• **Try it**:
The answer should consist solely of the lines from the first one below through the line containing "- Execute o comando menu_mayhem.py.", copied exactly.

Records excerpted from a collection
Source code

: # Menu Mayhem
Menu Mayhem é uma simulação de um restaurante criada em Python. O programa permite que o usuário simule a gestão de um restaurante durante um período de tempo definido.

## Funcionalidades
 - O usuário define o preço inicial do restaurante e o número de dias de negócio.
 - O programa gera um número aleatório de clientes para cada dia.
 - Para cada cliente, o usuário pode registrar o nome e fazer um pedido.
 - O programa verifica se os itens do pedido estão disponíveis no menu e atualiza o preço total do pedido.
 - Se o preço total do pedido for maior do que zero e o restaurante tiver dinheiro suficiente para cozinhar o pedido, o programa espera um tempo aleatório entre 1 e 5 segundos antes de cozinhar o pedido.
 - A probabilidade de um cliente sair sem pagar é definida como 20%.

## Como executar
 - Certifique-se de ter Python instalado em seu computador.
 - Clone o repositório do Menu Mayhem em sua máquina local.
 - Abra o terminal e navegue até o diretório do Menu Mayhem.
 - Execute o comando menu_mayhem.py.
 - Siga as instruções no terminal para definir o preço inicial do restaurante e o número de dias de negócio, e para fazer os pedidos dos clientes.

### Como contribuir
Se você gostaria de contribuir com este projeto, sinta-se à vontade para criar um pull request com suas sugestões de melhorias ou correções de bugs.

• **Task answer**:
Source code

: # Menu Mayhem
Menu Mayhem é uma simulação de um restaurante criada em Python. O programa permite que o usuário simule a gestão de um restaurante durante um período de tempo definido.

## Funcionalidades
 - O usuário define o preço inicial do restaurante e o número de dias de negócio.
 - O programa gera um número aleatório de clientes para cada dia.
 - Para cada cliente, o usuário pode registrar o nome e fazer um pedido.
 - O programa verifica se os itens do pedido estão disponíveis no menu e atualiza o preço total do pedido.
 - Se o preço total do pedido for maior do que zero e o restaurante tiver dinheiro suficiente para cozinhar o pedido, o programa espera um tempo aleatório entre 1 e 5 segundos antes de cozinhar o pedido.
 - A probabilidade de um cliente sair sem pagar é definida como 20%.

## Como executar
 - Certifique-se de ter Python instalado em seu computador.
 - Clone o repositório do Menu Mayhem em sua máquina local.
 - Abra o terminal e navegue até o diretório do Menu Mayhem.
 - Execute o comando menu_mayhem.py.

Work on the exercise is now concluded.